Companies Step Up to Pay Tax Bill for Man Who Returned Derek Jeter’s 3,000th Hit Ball
Christian Lopez, the 23-year-old fan who scooped up the home run ball after Derek Jeter notched his 3,000th hit and graciously returned it, was expected to be hit with a nasty tax bill for all the Yankees swag he got in exchange for his good deed.
Now companies are stepping up to help.
Miller High Life said Wednesday it would cover whatever is owed. "Miller High Life believes you should be rewarded for doing the right thing, not penalized," the beer company's brand manager, Brendan Noonan, said.

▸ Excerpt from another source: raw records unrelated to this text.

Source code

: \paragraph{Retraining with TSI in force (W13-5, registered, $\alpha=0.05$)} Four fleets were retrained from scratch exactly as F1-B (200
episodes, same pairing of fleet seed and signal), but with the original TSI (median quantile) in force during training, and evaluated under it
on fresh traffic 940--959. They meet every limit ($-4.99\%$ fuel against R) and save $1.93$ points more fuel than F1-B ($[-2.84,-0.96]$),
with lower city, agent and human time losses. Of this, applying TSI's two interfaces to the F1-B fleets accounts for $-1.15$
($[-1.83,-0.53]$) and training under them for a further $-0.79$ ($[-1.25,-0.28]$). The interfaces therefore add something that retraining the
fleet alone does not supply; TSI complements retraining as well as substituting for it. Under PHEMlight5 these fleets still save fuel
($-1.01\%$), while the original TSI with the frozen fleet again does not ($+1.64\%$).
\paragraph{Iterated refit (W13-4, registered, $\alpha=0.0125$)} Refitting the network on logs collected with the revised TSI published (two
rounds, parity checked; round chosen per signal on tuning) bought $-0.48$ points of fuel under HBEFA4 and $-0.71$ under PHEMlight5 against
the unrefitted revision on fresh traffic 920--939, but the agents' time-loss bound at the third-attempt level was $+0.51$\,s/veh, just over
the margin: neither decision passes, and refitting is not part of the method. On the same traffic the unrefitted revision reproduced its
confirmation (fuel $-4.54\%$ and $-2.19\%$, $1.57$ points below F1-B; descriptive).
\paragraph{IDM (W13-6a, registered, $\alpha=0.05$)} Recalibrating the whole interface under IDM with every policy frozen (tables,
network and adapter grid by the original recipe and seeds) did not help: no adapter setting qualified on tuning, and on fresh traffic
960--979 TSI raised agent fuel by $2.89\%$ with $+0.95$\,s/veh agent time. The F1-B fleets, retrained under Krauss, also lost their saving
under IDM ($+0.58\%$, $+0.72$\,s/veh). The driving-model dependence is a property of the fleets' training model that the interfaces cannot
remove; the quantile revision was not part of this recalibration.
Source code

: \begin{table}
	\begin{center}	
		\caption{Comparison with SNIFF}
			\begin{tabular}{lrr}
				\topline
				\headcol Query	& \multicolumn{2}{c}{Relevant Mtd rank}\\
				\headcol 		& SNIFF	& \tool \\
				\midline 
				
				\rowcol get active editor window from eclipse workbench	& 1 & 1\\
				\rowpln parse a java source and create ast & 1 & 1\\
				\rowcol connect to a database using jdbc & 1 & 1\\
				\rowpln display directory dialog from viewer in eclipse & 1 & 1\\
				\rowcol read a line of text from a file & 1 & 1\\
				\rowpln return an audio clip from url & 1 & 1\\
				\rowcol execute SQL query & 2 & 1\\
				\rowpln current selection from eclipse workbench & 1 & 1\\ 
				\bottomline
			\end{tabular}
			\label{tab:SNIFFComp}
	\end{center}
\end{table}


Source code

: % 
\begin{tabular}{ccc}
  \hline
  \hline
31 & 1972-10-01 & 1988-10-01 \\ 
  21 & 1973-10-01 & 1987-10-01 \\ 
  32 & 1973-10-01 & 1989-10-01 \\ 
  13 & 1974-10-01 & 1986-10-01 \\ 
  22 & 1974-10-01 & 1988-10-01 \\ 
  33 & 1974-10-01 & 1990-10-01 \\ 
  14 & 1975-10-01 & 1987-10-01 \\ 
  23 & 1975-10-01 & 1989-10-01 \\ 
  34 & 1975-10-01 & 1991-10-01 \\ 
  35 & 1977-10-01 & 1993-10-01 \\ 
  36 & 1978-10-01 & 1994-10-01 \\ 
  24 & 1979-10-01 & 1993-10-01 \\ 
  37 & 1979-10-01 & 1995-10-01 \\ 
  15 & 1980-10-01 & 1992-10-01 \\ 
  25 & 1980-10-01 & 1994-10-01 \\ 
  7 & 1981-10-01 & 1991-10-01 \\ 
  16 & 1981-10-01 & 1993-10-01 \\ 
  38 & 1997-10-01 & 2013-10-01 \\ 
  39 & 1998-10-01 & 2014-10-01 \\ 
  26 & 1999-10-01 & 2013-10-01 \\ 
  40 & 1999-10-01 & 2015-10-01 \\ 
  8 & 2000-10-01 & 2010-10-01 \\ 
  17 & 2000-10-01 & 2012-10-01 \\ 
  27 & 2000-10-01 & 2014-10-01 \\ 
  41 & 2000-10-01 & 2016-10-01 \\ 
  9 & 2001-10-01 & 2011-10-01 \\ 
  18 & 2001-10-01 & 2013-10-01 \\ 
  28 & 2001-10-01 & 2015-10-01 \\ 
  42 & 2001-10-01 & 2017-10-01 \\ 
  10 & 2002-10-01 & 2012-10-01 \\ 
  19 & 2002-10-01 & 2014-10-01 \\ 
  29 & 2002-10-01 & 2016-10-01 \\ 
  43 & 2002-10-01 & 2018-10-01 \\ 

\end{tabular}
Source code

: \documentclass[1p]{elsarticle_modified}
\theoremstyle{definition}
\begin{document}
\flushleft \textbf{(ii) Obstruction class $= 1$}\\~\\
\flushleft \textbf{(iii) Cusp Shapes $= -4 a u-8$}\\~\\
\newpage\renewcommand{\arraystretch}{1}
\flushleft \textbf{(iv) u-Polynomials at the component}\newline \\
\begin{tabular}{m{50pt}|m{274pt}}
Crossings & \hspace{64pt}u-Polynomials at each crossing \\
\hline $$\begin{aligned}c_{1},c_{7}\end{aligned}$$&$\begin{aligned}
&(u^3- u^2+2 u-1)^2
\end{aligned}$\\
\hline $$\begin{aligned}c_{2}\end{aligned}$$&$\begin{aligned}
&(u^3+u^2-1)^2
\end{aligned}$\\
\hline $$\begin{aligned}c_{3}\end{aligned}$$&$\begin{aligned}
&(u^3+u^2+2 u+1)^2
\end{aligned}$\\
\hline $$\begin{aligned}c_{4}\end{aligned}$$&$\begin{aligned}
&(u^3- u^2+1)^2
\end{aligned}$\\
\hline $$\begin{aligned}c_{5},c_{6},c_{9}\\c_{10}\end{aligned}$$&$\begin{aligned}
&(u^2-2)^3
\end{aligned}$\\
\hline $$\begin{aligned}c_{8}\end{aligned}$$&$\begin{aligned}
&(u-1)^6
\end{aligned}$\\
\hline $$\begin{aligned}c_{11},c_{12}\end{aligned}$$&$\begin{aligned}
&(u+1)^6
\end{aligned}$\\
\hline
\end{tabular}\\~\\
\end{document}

Lopez has even been gifted a 2009 Yankees World Series ring, courtesy of team sponsor Modell's Sporting Goods. In addition, Lopez will bank five percent of the entire chain's Yankees merchandise sales for one week. CEO Mitchell Modell, who called Lopez "a class act," and Brandon Steiner, CEO of Steiner Sports, have promised Lopez at least $25,000 each.
And the good news just keeps on coming. Topps' Vice President for Sports Mark Sapir says the company's employees were so impressed by Lopez's selfless act, a trading card featuring Lopez will be produced later this year.
Thus proving that sometimes good deeds don't just go unpunished, they have extremely happy endings.